Biographie de l'auteur
Jeanne Benameur est l'auteur chez Denoël de Les Demeurées, 2000, Un jour mes princes sont venus, 2001, Ça t'apprendra à vivre, 2003, et de nombreux livres pour la jeunesse, dont récemment La Boutique jaune. Longtemps enseignante, elle se consacre désormais à l'écriture
 

Mon avis : (lu en mai 2009)

C’est le deuxième livre que je lis de cette auteure après « les demeurées ».

C’est l’histoire d’Yvonne Lure une vieille dame qui vit seule depuis la mort de son mari. Elle est « transparente » pour les autres, elle occupe ses journées avec le ménage et ses courses. Elle rêve grâce aux catalogues de voyages et aux photos dans lesquels elle se projette et s’évade. Un jour, elle va surprendre les mains voleuses d’un jeune homme, Vargas, dans un supermarché, sans réfléchir elle va le suivre jusqu’à sa caravane sur un terrain vague en face de chez elle. Elle va d’abord le surveiller de sa fenêtre, puis déposer à proximité du campement le livre de son défunt mari. Ils vont s’apprivoiser l’un et l’autre grâce à ce livre et à la lecture…

Je ne peux donc pas être insensible à ce livre plein de poésie, de tendresse avec ces deux personnages si perdus dans leur solitude.
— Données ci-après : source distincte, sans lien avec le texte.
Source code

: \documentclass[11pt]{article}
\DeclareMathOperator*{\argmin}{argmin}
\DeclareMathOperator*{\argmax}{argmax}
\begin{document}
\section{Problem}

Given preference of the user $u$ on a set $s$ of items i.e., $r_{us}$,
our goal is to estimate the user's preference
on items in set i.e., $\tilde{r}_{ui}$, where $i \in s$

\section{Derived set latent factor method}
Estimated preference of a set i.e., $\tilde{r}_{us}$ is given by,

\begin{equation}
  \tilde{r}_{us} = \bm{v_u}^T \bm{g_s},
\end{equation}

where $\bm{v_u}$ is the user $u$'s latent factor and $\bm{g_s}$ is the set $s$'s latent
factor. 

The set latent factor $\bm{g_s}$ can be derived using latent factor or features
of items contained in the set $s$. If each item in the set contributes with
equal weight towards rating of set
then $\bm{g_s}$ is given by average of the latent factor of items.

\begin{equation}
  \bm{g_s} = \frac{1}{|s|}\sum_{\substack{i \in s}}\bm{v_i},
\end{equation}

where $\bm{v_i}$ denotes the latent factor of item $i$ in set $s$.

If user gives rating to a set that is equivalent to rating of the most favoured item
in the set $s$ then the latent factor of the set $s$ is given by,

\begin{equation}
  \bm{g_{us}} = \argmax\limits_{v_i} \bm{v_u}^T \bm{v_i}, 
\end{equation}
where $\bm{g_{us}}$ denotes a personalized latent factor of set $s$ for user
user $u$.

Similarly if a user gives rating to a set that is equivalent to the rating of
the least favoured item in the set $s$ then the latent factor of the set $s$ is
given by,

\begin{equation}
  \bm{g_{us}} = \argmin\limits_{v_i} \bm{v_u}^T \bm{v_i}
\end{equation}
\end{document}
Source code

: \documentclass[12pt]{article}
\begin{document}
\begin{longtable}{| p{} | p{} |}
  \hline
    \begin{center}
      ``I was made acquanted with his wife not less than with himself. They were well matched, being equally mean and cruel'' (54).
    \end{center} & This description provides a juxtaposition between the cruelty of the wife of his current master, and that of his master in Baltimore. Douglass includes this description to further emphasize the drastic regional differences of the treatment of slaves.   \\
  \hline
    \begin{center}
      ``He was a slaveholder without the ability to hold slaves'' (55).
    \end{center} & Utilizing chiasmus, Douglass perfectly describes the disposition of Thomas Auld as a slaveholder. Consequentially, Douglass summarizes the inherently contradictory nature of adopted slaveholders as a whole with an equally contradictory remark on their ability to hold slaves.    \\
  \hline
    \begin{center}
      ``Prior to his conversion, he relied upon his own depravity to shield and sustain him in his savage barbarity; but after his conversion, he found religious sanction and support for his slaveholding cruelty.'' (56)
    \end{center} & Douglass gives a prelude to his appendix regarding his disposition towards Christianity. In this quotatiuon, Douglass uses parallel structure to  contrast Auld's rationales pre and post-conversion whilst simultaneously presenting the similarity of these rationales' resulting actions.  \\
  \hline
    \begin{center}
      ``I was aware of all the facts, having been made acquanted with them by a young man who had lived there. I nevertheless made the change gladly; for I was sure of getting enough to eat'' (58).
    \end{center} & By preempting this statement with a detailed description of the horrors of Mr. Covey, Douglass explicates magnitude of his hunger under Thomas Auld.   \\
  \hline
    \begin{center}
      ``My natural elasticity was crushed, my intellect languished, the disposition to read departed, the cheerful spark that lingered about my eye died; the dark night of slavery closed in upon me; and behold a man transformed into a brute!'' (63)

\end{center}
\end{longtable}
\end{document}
Le style est fait de phrases courtes, de mots simples mais justes qui nous entraînent dans une histoire pleine de d’émotions.

Extrait : (début du livre)

Madame Lure va, vient, vit. Proprement seule.
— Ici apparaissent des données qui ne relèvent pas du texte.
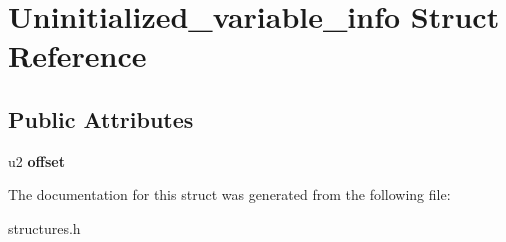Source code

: \hypertarget{structUninitialized__variable__info}{}\section{Uninitialized\+\_\+variable\+\_\+info Struct Reference}
\label{structUninitialized__variable__info}
\subsection*{Public Attributes}
\begin{DoxyCompactItemize}
\item 
u2 {\bfseries offset}\hypertarget{structUninitialized__variable__info_aa80d6f40ad156843843eedf9b03f9add}{}\label{structUninitialized__variable__info_aa80d6f40ad156843843eedf9b03f9add}

\end{DoxyCompactItemize}


The documentation for this struct was generated from the following file\+:\begin{DoxyCompactItemize}
\item 
structures.\+h\end{DoxyCompactItemize}
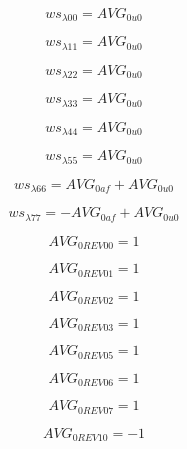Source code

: \documentclass{article}
\begin{document}
\begin{dmath}ws_{\lambda 00} = AVG_{0 u0}\end{dmath}

\begin{dmath}ws_{\lambda 11} = AVG_{0 u0}\end{dmath}

\begin{dmath}ws_{\lambda 22} = AVG_{0 u0}\end{dmath}

\begin{dmath}ws_{\lambda 33} = AVG_{0 u0}\end{dmath}

\begin{dmath}ws_{\lambda 44} = AVG_{0 u0}\end{dmath}

\begin{dmath}ws_{\lambda 55} = AVG_{0 u0}\end{dmath}

\begin{dmath}ws_{\lambda 66} = AVG_{0 af} + AVG_{0 u0}\end{dmath}

\begin{dmath}ws_{\lambda 77} = - AVG_{0 af} + AVG_{0 u0}\end{dmath}

\begin{dmath}AVG_{0 REV 00} = 1\end{dmath}

\begin{dmath}AVG_{0 REV 01} = 1\end{dmath}

\begin{dmath}AVG_{0 REV 02} = 1\end{dmath}

\begin{dmath}AVG_{0 REV 03} = 1\end{dmath}

\begin{dmath}AVG_{0 REV 05} = 1\end{dmath}

\begin{dmath}AVG_{0 REV 06} = 1\end{dmath}

\begin{dmath}AVG_{0 REV 07} = 1\end{dmath}

\begin{dmath}AVG_{0 REV 10} = -1\end{dmath}
\end{document}
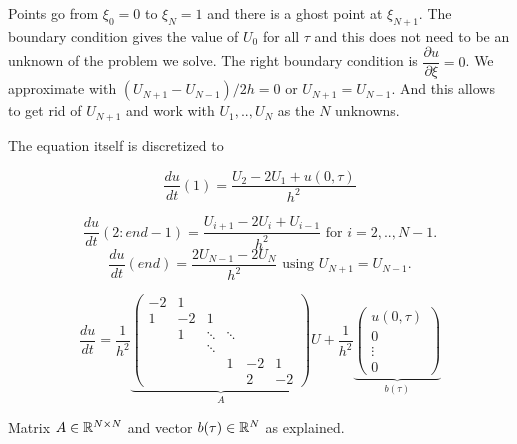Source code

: Points go from $\xi_{0}=0$ to $\xi_N=1$ and there is a ghost point at $\xi_{N+1}$. The boundary condition gives the value of $U_0$ for all $\tau$ and this does not need to be an unknown of the problem we solve. The right boundary condition is $\dfrac{\partial u}{\partial \xi}=0$. We approximate with $(U_{N+1}-U_{N-1})/2h = 0$ or $U_{N+1}=U_{N-1}$. And this allows to get rid of $U_{N+1}$ and work with $U_{1}, .., U_{N}$ as the $N$ unknowns.

The equation itself is discretized to

$$\dfrac{du}{dt}(1)= \dfrac{U_{2}-2U_{1}+u(0,\tau)}{h^2}$$

$$\dfrac{du}{dt}(2:end-1)= \dfrac{U_{i+1}-2U_{i}+U_{i-1}}{h^2} \text{ for } i= 2, .., N-1.$$
$$\dfrac{du}{dt}(end)= \dfrac{2U_{N-1}-2U_{N}}{h^2} \text{ using } U_{N+1}=U_{N-1}.$$



$$\dfrac{du}{dt}= \dfrac{1}{h^2}
\underbrace{
\begin{pmatrix}
-2  & 1 &        &         &  & \\
1 & -2 & 1 &         &  & \\
       & 1 & \ddots & \ddots  &  & \\
       &        & \ddots &         &   &    \\
	   &        &        & 1 & -2 & 1\\
	   &			&		&		  & 2 & -2
\end{pmatrix}}_{A}U + \dfrac{1}{h^2} \underbrace{\begin{pmatrix}
u(0,\tau)\\
0\\
\vdots \\
0
\end{pmatrix}}_{b(\tau)}$$

Matrix $A\in \mathbb{R}^{N\times N}$ and vector $b(\tau)\in \mathbb{R}^{N}$ as explained.

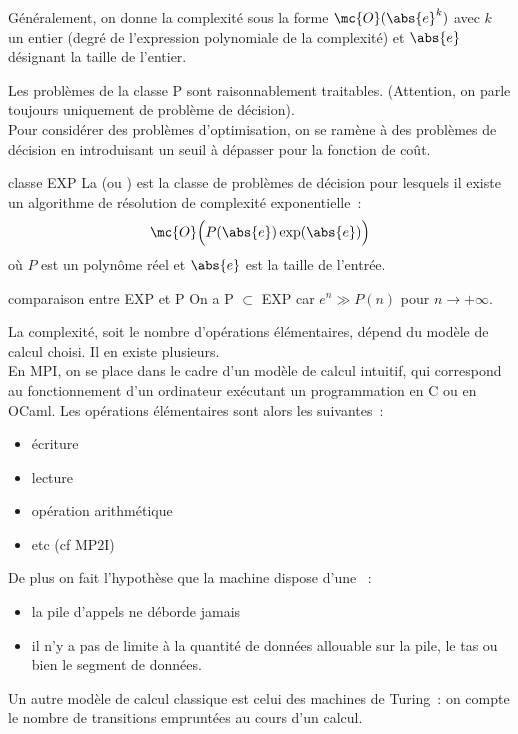 \begin{adjustwidth}{-3cm}{-3cm}
\begin{remarque}{}{}
    Généralement, on donne la complexité sous la forme $\mc{O}(\abs{e}^k)$ avec $k$ un entier (degré de l'expression polynomiale de la complexité) et $\abs{e}$ désignant la taille de l'entier.
\end{remarque}

\begin{remarque}{}{}
    Les problèmes de la classe P sont raisonnablement traitables. (Attention, on parle toujours uniquement de problème de décision).\\
    Pour considérer des problèmes d'optimisation, on se ramène à des problèmes de décision en introduisant un seuil à dépasser pour la fonction de coût.
\end{remarque}

\begin{remarque}{}{classe EXP}
    La  (ou ) est la classe de problèmes de décision pour lesquels il existe un algorithme de résolution de complexité exponentielle~:
    $$\mc{O}\Big(P(\abs{e})\exp(\abs{e})\Big)$$
    où $P$ est un polynôme réel et $\abs{e}$ est la taille de l'entrée.
\end{remarque}

\begin{remarque}{}{comparaison entre EXP et P}
    On a P $\subset$ EXP car $e^n \gg P(n)$ pour $n \to +\infty$.
\end{remarque}

\begin{remarque}{}{}
    La complexité, soit le nombre d'opérations élémentaires, dépend du modèle de calcul choisi. Il en existe plusieurs.\\
    En MPI, on se place dans le cadre d'un modèle de calcul intuitif, qui correspond au fonctionnement d'un ordinateur exécutant un programmation en C ou en OCaml. Les opérations élémentaires sont alors les suivantes~:
    \begin{itemize}
        \item écriture
        \item lecture
        \item opération arithmétique
        \item etc (cf MP2I)
    \end{itemize}
    De plus on fait l'hypothèse que la machine dispose d'une ~:
    \begin{itemize}
        \item la pile d'appels ne déborde jamais
        \item il n'y a pas de limite à la quantité de données allouable sur la pile, le tas ou bien le segment de données.
    \end{itemize}
    Un autre modèle de calcul classique est celui des machines de Turing~: on compte le nombre de transitions empruntées au cours d'un calcul.
\end{remarque}


\end{adjustwidth}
Madame Lure a ce qu’il faut.

L’entretien de son appartement et les commissions quotidiennes comblent son besoin de déplacement physique. Comment combler l’espace des rêves ?

Cela a lieu dans la cuisine.

Madame Lure étale une carte de géographie sur la toile cirée. D’abord, elle défait les pliures de la tranche de sa main bien tendue. Elle appuie.
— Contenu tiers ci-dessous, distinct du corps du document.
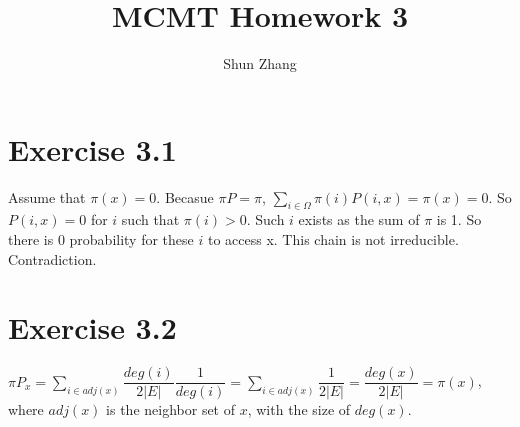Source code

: \documentclass[10pt]{article}
\title{MCMT Homework 3}
\author{Shun Zhang}
\date{}
\begin{document}
\maketitle

\section*{Exercise 3.1}

Assume that $\pi(x) = 0$. Becasue $\pi P = \pi$,
$\sum_{i \in \Omega} \pi(i) P(i, x) = \pi(x) = 0$.
So $P(i, x) = 0$ for $i$ such that $\pi(i) > 0$.
Such $i$ exists as the sum of $\pi$ is 1.
So there is 0 probability for these $i$ to access x.
This chain is not irreducible. Contradiction.

\section*{Exercise 3.2}

$\pi P_x = \sum_{i \in adj(x)} \dfrac{deg(i)}{2|E|} \dfrac{1}{deg(i)}
= \sum_{i \in adj(x)} \dfrac{1}{2|E|}
= \dfrac{deg(x)}{2|E|}
= \pi(x)
$, where $adj(x)$ is the neighbor set of $x$, with the size of $deg(x)$.
\end{document}
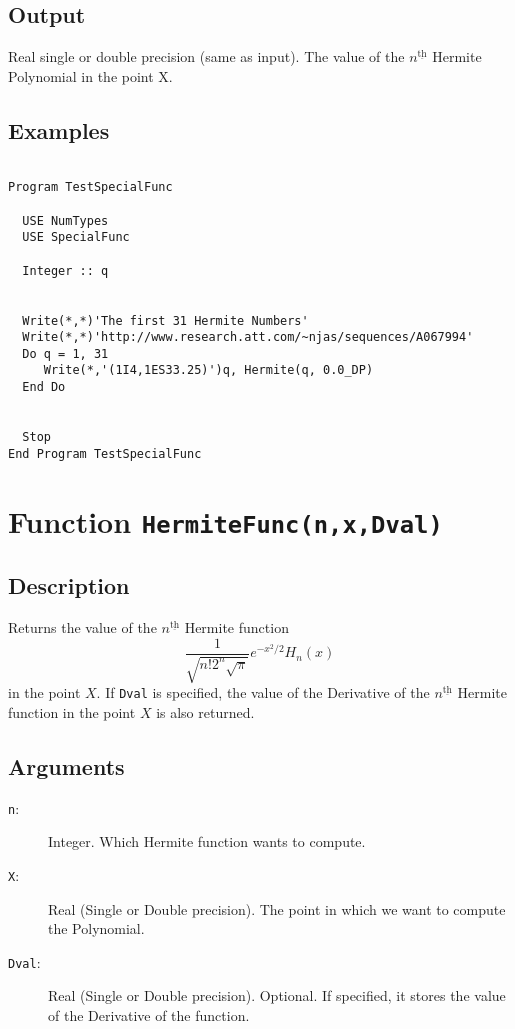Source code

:\subsection{Output}

Real single or double precision (same as input). The value of the
$n^{\underline{\text{th}}}$ Hermite Polynomial in the point X.

\subsection{Examples}

\begin{verbatim}

Program TestSpecialFunc

  USE NumTypes
  USE SpecialFunc

  Integer :: q


  Write(*,*)'The first 31 Hermite Numbers'
  Write(*,*)'http://www.research.att.com/~njas/sequences/A067994'
  Do q = 1, 31
     Write(*,'(1I4,1ES33.25)')q, Hermite(q, 0.0_DP)
  End Do


  Stop
End Program TestSpecialFunc
\end{verbatim}

\section{Function \texttt{HermiteFunc(n,x,Dval)}}

\subsection{Description}

Returns the value of the $n^{\underline{\text{th}}}$ Hermite
function
\begin{equation}
  \frac{1}{\sqrt{n!2^n\sqrt{\pi}}}e^{-x^2/2}H_n(x)
\end{equation}
in the point $X$. If \texttt{Dval} is specified, the value
of the Derivative of the $n^{\underline{\text{th}}}$ Hermite
function in the point $X$ is also returned.

\subsection{Arguments}

\begin{description}
\item[\texttt{n}:] Integer. Which Hermite function wants to compute.
\item[\texttt{X}:] Real (Single or Double precision). The point in
  which we want to compute the Polynomial.
\item[\texttt{Dval}:] Real (Single or Double precision). Optional. If
  specified, it stores the value of the Derivative of the
  function.
\end{description}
A chaque passage, le dos de sa main semble faire reculer un mur invisible.

Plus loin. Encore.

Le coude se déplie. Le bras se tend. Elle lisse les mers, les pays, de sa paume courte, ferme.

Viennent alors les noms des lieux qu’elle prononce tout bas, tête penchée. C’est une prière secrète. Elle s’efforce à une diction claire. Il faut que chaque syllabe soit distincte. Parfois même, elle détache, nette, une lettre d’une autre lettre.

L’évocation gagne encore en étrange. Elle entend sa voix résonner comme une autre.

Elle crée l’ailleurs dans sa bouche. Roc et sel.

Auprès de la carte dépliée, une brochure de voyages.

Personne ne connaît ses départs.

Personne n’agite de mouchoir.

Cela dure. Qu’importe le temps des horloges.

Personne ne l’attend. A aucune escale. C’est une voyageuse  de la terre qu’elle ne quitte pas. Ses valises n’ont jamais eu à être bouclées.

De tout temps, il n’y a jamais eu de bagage.

Madame Lure, dans ses périples, est légère.

Son poids sur la terre ne pèse plus rien.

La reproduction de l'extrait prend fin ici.